Fahira Idris Ketua Dewan Penasehat BKPRMI Provinsi DKI Jakarta menuturkan agar polisi melakukan pemeriksaan terhadap pihak-pihak yang dilaporkan oleh BKPRMI, dari event organizer (EO), master of ceremony (MC) dalam acara itu, hingga tenant Newport.
“Kita ingin semua yang terlibat dalam konteks ini, yang terlibat baik MC, baik event organizer, dan yang punya merek alkohol tadi itu.

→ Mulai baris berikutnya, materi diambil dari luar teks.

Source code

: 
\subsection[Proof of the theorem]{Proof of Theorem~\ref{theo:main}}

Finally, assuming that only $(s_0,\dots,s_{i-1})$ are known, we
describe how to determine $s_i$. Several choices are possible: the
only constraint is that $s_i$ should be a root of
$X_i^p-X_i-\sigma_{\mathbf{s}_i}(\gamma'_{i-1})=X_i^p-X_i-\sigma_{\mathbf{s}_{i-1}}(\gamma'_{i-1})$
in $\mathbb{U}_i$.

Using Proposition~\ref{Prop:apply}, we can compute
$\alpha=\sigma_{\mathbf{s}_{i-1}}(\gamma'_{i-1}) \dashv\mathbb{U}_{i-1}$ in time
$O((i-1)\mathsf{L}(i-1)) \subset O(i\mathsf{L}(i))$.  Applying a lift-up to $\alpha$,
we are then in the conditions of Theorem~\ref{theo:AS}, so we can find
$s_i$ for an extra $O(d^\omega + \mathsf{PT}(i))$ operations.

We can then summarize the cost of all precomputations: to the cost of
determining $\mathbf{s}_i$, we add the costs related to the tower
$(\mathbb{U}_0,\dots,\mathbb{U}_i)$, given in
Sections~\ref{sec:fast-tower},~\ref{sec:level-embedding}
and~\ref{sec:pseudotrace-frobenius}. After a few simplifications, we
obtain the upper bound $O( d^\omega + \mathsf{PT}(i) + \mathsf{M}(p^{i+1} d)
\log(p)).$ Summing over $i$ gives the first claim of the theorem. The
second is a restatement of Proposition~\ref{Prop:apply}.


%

Semua yang terlibat harusnya memang dipanggil oleh, oleh penyidik. Semoga kedepan, tidak ada lagi hal-hal serupa dan dikegiatan lainnya, dan semoga Dumas BKPRMI diatensi khusus untuk kebaikan agama, umat dan bangsa” Ujar Fahira Idris dalam Keterangannya
Nanang Mubarok Ketua Umum DPP BKPRMI menyampaikan dugaan pelanggaran kasus SARA yang terjadi pada 9 Agustus 2026 saat festival musik The Sounds Project yang mana dalam kejadian tersebut bisa dilihat bersama bahwa pihak tenant brand miras diduga melakukan promosi miras gratis dengan setoran hafalan Alquran yakni surah Ad-Duha. Ada empat pihak yang diadukan oleh DPP BKPRMI yakni pihak Newport; perusahaan induk Newport, Orang Tua (OT) Group; MC di tenant; serta pengunjung yang melakukan challenge.
“DPP BKPRMI menyertakan beberapa barang bukti termasuk rekaman video saat tantangan dilakukan kedalam flashdisk untuk dilaporkan kepada Mabes Polri. Tadi, kami serahkan Dumas ke Mabes Polri Nomor 094.B/DPPBKPRMI/VIII/2026 tertanggal 11 Agustus 2026 ke Bareskrim Mabes Polri”, ujar Ketua Umum DPP BKPRMI Ustadz Nanang Mubarok.